Keywords: Hypercalcemia, monoclonal gammopathy of undetermined significance, renal-confined sarcoidosis

How to cite this article:
Ghafoor A, Almakki A. Renal confined sarcoidosis: Natural history and diagnostic challenge. Avicenna J Med 2014;4:44-7

How to cite this URL:
Ghafoor A, Almakki A. Renal confined sarcoidosis: Natural history and diagnostic challenge. Avicenna J Med [serial online] 2014 [cited 2020 Feb 25];4:44-7. Available from: http://www.avicennajmed.com/text.asp?2014/4/2/44/130346

   Introduction Top

Kidney failure caused by granulomatous interstitial nephritis (GIN) in the absence of extra renal sarcoidosis is an extremely rare clinical condition. [1] Renal sarcoidosis can present with a constellation of clinical symptoms. The most frequently observed pathology was metabolic derangement of calcium. [2] This includes increased serum and urinary levels of calcium and deposition of calcium within the kidney. [2] A renal specific manifestation of sarcoidosis is interstitial nephritis. In a retrospective study of 40 cases, the most common renal manifestation of sarcoidosis was observed to be granulomatous tubulointerstitial nephritis. [3] Renal granulomatoses reported frequency ranged from 0.5% to 0.9% of renal biopsies with most frequent etiologies are sarcoidosis, medications, infections and Wegener granulomatosis, but many other causes have been reported in the literature. [3] Although, it usually manifests as acute or chronic renal insufficiency, renal insufficiency due to interstitial infiltration was observed in <1% of patients with sarcoidosis. [3] In addition, it has been suggested that GIN with no ascertainable etiology may be a feature of renal-confined sarcoidosis. [4] Renal-confined sarcoidosis resistant to medical treatment is an extreme rare phenomenon.
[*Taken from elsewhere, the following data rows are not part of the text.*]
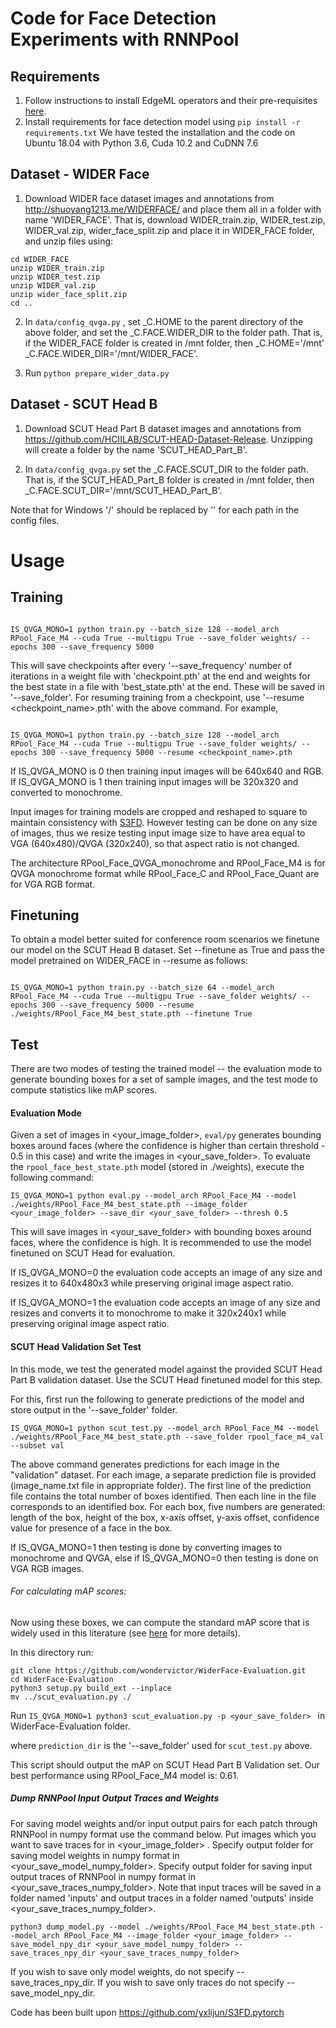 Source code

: # Code for Face Detection Experiments with RNNPool
## Requirements
1. Follow instructions to install EdgeML operators and their pre-requisites [here](https://github.com/microsoft/EdgeML/blob/master/pytorch/README.md).
2. Install requirements for face detection model using
``` pip install -r requirements.txt ``` 
We have tested the installation and the code on Ubuntu 18.04 with Python 3.6, Cuda 10.2 and CuDNN 7.6

## Dataset - WIDER Face
1. Download WIDER face dataset images and annotations from http://shuoyang1213.me/WIDERFACE/ and place them all in a folder with name 'WIDER_FACE'. That is, download WIDER_train.zip, WIDER_test.zip, WIDER_val.zip, wider_face_split.zip and place it in WIDER_FACE folder, and unzip files using: 

```shell
cd WIDER_FACE
unzip WIDER_train.zip
unzip WIDER_test.zip
unzip WIDER_val.zip
unzip wider_face_split.zip
cd ..

```

2. In `data/config_qvga.py` , set _C.HOME to the parent directory of the above folder, and set the _C.FACE.WIDER_DIR to the folder path. 
That is, if the WIDER_FACE folder is created in /mnt folder, then _C.HOME='/mnt'
_C.FACE.WIDER_DIR='/mnt/WIDER_FACE'.

3. Run
``` python prepare_wider_data.py ```

## Dataset - SCUT Head B
1. Download SCUT Head Part B dataset images and annotations from https://github.com/HCIILAB/SCUT-HEAD-Dataset-Release. Unzipping will create a folder by the name 'SCUT_HEAD_Part_B'.

2. In `data/config_qvga.py` set the _C.FACE.SCUT_DIR to the folder path. 
That is, if the SCUT_HEAD_Part_B folder is created in /mnt folder, then _C.FACE.SCUT_DIR='/mnt/SCUT_HEAD_Part_B'.

Note that for Windows '/' should be replaced by '\' for each path in the config files.

# Usage

## Training

```shell

IS_QVGA_MONO=1 python train.py --batch_size 128 --model_arch RPool_Face_M4 --cuda True --multigpu True --save_folder weights/ --epochs 300 --save_frequency 5000 

```
This will save checkpoints after every '--save_frequency' number of iterations in a weight file with 'checkpoint.pth' at the end and weights for the best state in a file with 'best_state.pth' at the end. These will be saved in '--save_folder'. For resuming training from a checkpoint, use '--resume <checkpoint_name>.pth' with the above command. For example, 


```shell

IS_QVGA_MONO=1 python train.py --batch_size 128 --model_arch RPool_Face_M4 --cuda True --multigpu True --save_folder weights/ --epochs 300 --save_frequency 5000 --resume <checkpoint_name>.pth

```

If IS_QVGA_MONO is 0 then training input images will be 640x640 and RGB. 
If IS_QVGA_MONO is 1 then training input images will be 320x320 and converted to monochrome. 

Input images for training models are cropped and reshaped to square to maintain consistency with [S3FD](https://arxiv.org/abs/1708.05237). However testing can be done on any size of images, thus we resize testing input image size to have area equal to VGA (640x480)/QVGA (320x240), so that aspect ratio is not changed.

The architecture RPool_Face_QVGA_monochrome and RPool_Face_M4 is for QVGA monochrome format while RPool_Face_C and RPool_Face_Quant are for VGA RGB format.

## Finetuning

To obtain a model better suited for conference room scenarios we finetune our model on the SCUT Head B dataset. Set --finetune as True and pass the model pretrained on WIDER_FACE in --resume as follows:

```shell

IS_QVGA_MONO=1 python train.py --batch_size 64 --model_arch RPool_Face_M4 --cuda True --multigpu True --save_folder weights/ --epochs 300 --save_frequency 5000 --resume ./weights/RPool_Face_M4_best_state.pth --finetune True

```


## Test
There are two modes of testing the trained model -- the evaluation mode to generate bounding boxes for a set of sample images, and the test mode to compute statistics like mAP scores.

#### Evaluation Mode

Given a set of images in <your_image_folder>, `eval/py` generates bounding boxes around faces (where the confidence is higher than certain threshold - 0.5 in this case) and write the images in <your_save_folder>. To evaluate the `rpool_face_best_state.pth` model (stored in ./weights), execute the following command: 

```shell
IS_QVGA_MONO=1 python eval.py --model_arch RPool_Face_M4 --model ./weights/RPool_Face_M4_best_state.pth --image_folder <your_image_folder> --save_dir <your_save_folder> --thresh 0.5
```

This will save images in <your_save_folder> with bounding boxes around faces, where the confidence is high. It is recommended to use the model finetuned on SCUT Head for evaluation.

If IS_QVGA_MONO=0 the evaluation code accepts an image of any size and resizes it to 640x480x3 while preserving original image aspect ratio.

If IS_QVGA_MONO=1 the evaluation code accepts an image of any size and resizes and converts it to monochrome to make it 320x240x1 while preserving original image aspect ratio.

#### SCUT Head Validation Set Test
In this mode, we test the generated model against the provided SCUT Head Part B validation dataset. Use the SCUT Head finetuned model for this step.

For this, first run the following to generate predictions of the model and store output in the '--save_folder' folder. 

```shell
IS_QVGA_MONO=1 python scut_test.py --model_arch RPool_Face_M4 --model ./weights/RPool_Face_M4_best_state.pth --save_folder rpool_face_m4_val --subset val
```

The above command generates predictions for each image in the "validation" dataset. For each image, a separate prediction file is provided (image_name.txt file in appropriate folder). The first line of the prediction file contains the total number of boxes identified. 
Then each line in the file corresponds to an identified box. For each box, five numbers are generated: length of the box, height of the box, x-axis offset, y-axis offset, confidence value for presence of a face in the box. 

If IS_QVGA_MONO=1 then testing is done by converting images to monochrome and QVGA, else if IS_QVGA_MONO=0 then testing is done on VGA RGB images.

###### For calculating mAP scores:
Now using these boxes, we can compute the standard mAP score that is widely used in this literature (see [here](https://medium.com/@jonathan_hui/map-mean-average-precision-for-object-detection-45c121a31173) for more details).

In this directory run:
``` 
git clone https://github.com/wondervictor/WiderFace-Evaluation.git
cd WiderFace-Evaluation 
python3 setup.py build_ext --inplace
mv ../scut_evaluation.py ./
```

Run ```IS_QVGA_MONO=1 python3 scut_evaluation.py -p <your_save_folder> ``` in WiderFace-Evaluation folder.

where `prediction_dir` is the '--save_folder' used for `scut_test.py` above. 

This script should output the mAP on SCUT Head Part B Validation set. Our best performance using RPool_Face_M4 model is: 0.61.


##### Dump RNNPool Input Output Traces and Weights

For saving model weights and/or input output pairs for each patch through RNNPool in numpy format use the command below. Put images which you want to save traces for in <your_image_folder> . Specify output folder for saving model weights in numpy format in <your_save_model_numpy_folder>. Specify output folder for saving input output traces of RNNPool in numpy format in <your_save_traces_numpy_folder>. Note that input traces will be saved in a folder named 'inputs' and output traces in a folder named 'outputs' inside <your_save_traces_numpy_folder>.

```shell
python3 dump_model.py --model ./weights/RPool_Face_M4_best_state.pth --model_arch RPool_Face_M4 --image_folder <your_image_folder> --save_model_npy_dir <your_save_model_numpy_folder> --save_traces_npy_dir <your_save_traces_numpy_folder>
```
If you wish to save only model weights, do not specify --save_traces_npy_dir. If you wish to save only traces do not specify --save_model_npy_dir.

Code has been built upon https://github.com/yxlijun/S3FD.pytorch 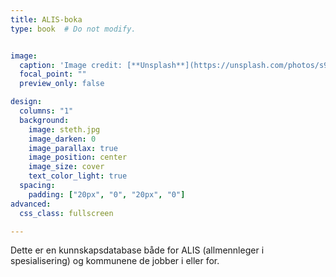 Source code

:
 ```yaml
---
title: ALIS-boka
type: book  # Do not modify.


image:
  caption: 'Image credit: [**Unsplash**](https://unsplash.com/photos/s9CC2SKySJM)'
  focal_point: ""
  preview_only: false

design:
  columns: "1"
  background:
    image: steth.jpg
    image_darken: 0
    image_parallax: true
    image_position: center
    image_size: cover
    text_color_light: true
  spacing:
    padding: ["20px", "0", "20px", "0"]
advanced:
  css_class: fullscreen

---
```


Dette er en kunnskapsdatabase både for ALIS (allmennleger i spesialisering) og kommunene de jobber i eller for. 

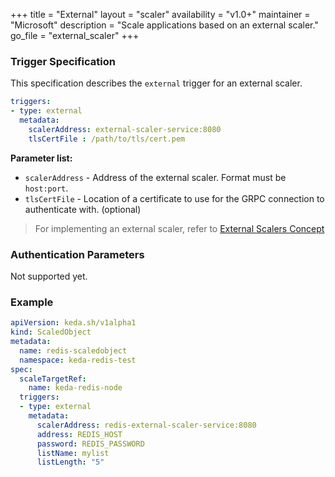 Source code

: +++
title = "External"
layout = "scaler"
availability = "v1.0+"
maintainer = "Microsoft"
description = "Scale applications based on an external scaler."
go_file = "external_scaler"
+++

### Trigger Specification

This specification describes the `external` trigger for an external scaler.

```yaml
triggers:
- type: external
  metadata:
    scalerAddress: external-scaler-service:8080
    tlsCertFile : /path/to/tls/cert.pem
```

**Parameter list:**

- `scalerAddress` - Address of the external scaler. Format must be `host:port`.
- `tlsCertFile` - Location of a certificate to use for the GRPC connection to authenticate with. (optional)

> For implementing an external scaler, refer to [External Scalers Concept](../concepts/external-scalers.md)

### Authentication Parameters

Not supported yet.

### Example

```yaml
apiVersion: keda.sh/v1alpha1
kind: ScaledObject
metadata:
  name: redis-scaledobject
  namespace: keda-redis-test
spec:
  scaleTargetRef:
    name: keda-redis-node
  triggers:
  - type: external
    metadata:
      scalerAddress: redis-external-scaler-service:8080
      address: REDIS_HOST
      password: REDIS_PASSWORD
      listName: mylist
      listLength: "5"
```
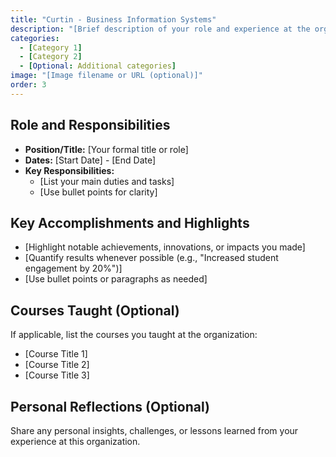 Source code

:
 ```yaml
---
title: "Curtin - Business Information Systems"
description: "[Brief description of your role and experience at the organization]"
categories: 
  - [Category 1] 
  - [Category 2] 
  - [Optional: Additional categories]
image: "[Image filename or URL (optional)]"
order: 3
---
```


## Role and Responsibilities

* **Position/Title:** [Your formal title or role]
* **Dates:** [Start Date] - [End Date]
* **Key Responsibilities:**
    * [List your main duties and tasks]
    * [Use bullet points for clarity]

## Key Accomplishments and Highlights

* [Highlight notable achievements, innovations, or impacts you made]
* [Quantify results whenever possible (e.g., "Increased student engagement by 20%")]
* [Use bullet points or paragraphs as needed]

## Courses Taught (Optional)

If applicable, list the courses you taught at the organization:

* [Course Title 1]
* [Course Title 2]
* [Course Title 3]

## Personal Reflections (Optional)

Share any personal insights, challenges, or lessons learned from your experience at this organization.
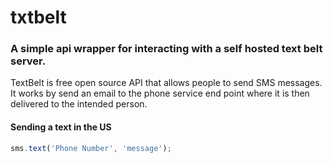 # txtbelt
### A simple api wrapper for interacting with a self hosted text belt server.

TextBelt is free open source API that allows people to send SMS messages. It works by send an email to the phone service end point where it is then delivered to the intended person.

#### Sending a text in the US
```js
sms.text('Phone Number', 'message');
```
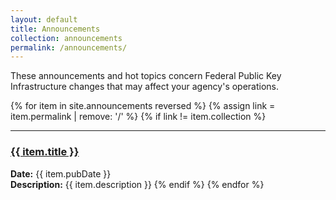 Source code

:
 ```yaml
---
layout: default
title: Announcements
collection: announcements
permalink: /announcements/
---
```


These announcements and hot topics concern Federal Public Key Infrastructure changes that may affect your agency's operations.

{% for item in site.announcements reversed %}
  {% assign link = item.permalink | remove: '/' %}
  {% if link != item.collection %}
  <hr/>
  <h3><a href="{{site.baseurl}}/{{ item.permalink }}"  title="{{ item.title }}">{{ item.title }}</a></h3>
  <strong>Date:</strong> {{ item.pubDate }}<br />
  <strong>Description:</strong> {{ item.description }}
  {% endif %}
{% endfor %}
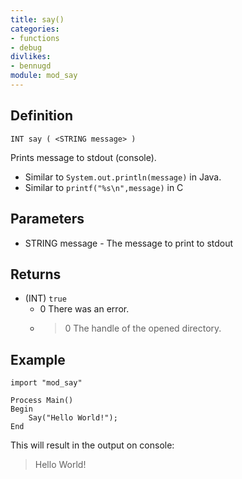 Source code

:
 ```yaml
---
title: say()
categories:
- functions
- debug
divlikes:
- bennugd
module: mod_say
---
```


## Definition

	INT say ( <STRING message> )

Prints message to stdout (console).

 - Similar to `System.out.println(message)` in Java.
 - Similar to `printf("%s\n",message)` in C

## Parameters

- STRING message - The message to print to stdout

## Returns

- (INT) `true`
	- 0 There was an error.
	- >0 The handle of the opened directory.

## Example

```
import "mod_say"

Process Main()
Begin
    Say("Hello World!");
End
```

This will result in the output on console:

>Hello World!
In seven GIN cases of renal limited sarcoidosis presented by Robson et al., the majority of patient demonstrated improving kidney function while on steroid treatment; however, only to sub-normal values. [4] Only two of these cases were refractory to steroids and advanced to end stage renal disease. [4] It has been suggested that the presence of interstitial fibrosis is an important factor dictating the responsiveness to treatment in renal sarcoidosis; however, this finding was derived from patients who presented initially with non-renal confined sarcoidosis. [5]

   Case Report Top

The present case report is about a 69-year-old male patient who was referred to nephrology for persistent and worsening hypertension for 2 years despite taking multiple anti-hypertensive medications. No other complaints. Past medical history included obstructive sleep apnea, diabetes mellitus type 2, atrial fibrillation, hypothyroidism, gastro esophageal reflux disease, renal cysts, fatty liver, gout, dyslipidemia and benign prostatic hyperplasia. Social history and family history were unremarkable.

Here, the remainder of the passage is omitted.